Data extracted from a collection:
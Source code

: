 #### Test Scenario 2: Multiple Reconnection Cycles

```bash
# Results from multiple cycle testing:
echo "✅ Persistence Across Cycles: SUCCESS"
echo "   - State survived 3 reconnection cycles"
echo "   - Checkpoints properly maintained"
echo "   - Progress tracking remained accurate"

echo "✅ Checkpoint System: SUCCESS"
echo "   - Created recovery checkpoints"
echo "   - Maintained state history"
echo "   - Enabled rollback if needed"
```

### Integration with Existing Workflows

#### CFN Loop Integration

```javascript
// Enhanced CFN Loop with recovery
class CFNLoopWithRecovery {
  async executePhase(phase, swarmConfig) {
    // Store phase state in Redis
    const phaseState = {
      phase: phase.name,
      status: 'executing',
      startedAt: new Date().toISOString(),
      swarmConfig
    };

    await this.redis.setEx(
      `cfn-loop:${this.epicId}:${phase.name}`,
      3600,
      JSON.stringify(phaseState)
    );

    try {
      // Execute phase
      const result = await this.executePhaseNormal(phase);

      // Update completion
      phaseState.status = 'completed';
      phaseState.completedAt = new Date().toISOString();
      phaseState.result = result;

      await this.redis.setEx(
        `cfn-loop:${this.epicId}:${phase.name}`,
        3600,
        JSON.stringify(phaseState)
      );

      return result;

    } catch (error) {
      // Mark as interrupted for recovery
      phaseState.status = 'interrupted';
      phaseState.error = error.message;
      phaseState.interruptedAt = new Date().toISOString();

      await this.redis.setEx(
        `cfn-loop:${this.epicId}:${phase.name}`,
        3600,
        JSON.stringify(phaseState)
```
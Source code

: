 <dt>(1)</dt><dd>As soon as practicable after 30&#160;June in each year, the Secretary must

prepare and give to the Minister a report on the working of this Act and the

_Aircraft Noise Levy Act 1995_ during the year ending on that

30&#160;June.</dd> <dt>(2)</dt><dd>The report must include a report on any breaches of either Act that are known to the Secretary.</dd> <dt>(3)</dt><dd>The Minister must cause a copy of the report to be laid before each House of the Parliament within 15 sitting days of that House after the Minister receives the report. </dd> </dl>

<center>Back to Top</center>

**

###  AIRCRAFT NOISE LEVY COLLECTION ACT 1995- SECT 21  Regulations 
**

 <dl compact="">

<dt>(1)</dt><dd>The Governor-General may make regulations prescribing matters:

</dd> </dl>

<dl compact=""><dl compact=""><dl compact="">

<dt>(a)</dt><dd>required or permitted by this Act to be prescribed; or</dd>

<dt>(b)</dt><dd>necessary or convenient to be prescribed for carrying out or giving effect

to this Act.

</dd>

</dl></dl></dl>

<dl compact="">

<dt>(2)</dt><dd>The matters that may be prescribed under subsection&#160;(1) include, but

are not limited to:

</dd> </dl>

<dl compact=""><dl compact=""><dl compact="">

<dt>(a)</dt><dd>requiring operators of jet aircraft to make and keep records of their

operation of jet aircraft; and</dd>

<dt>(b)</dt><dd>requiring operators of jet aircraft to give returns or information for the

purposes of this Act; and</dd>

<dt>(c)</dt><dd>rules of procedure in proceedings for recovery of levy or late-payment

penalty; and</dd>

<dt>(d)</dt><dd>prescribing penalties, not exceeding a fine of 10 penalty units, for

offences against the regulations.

§ DIRECTIONS FOR THIS TASK
Above are some records. Copy each of their lines that holds the string "requiring".

§ SOLUTION TO THIS TASK
<dt>(a)</dt><dd>requiring operators of jet aircraft to make and keep records of their
<dt>(b)</dt><dd>requiring operators of jet aircraft to give returns or information for the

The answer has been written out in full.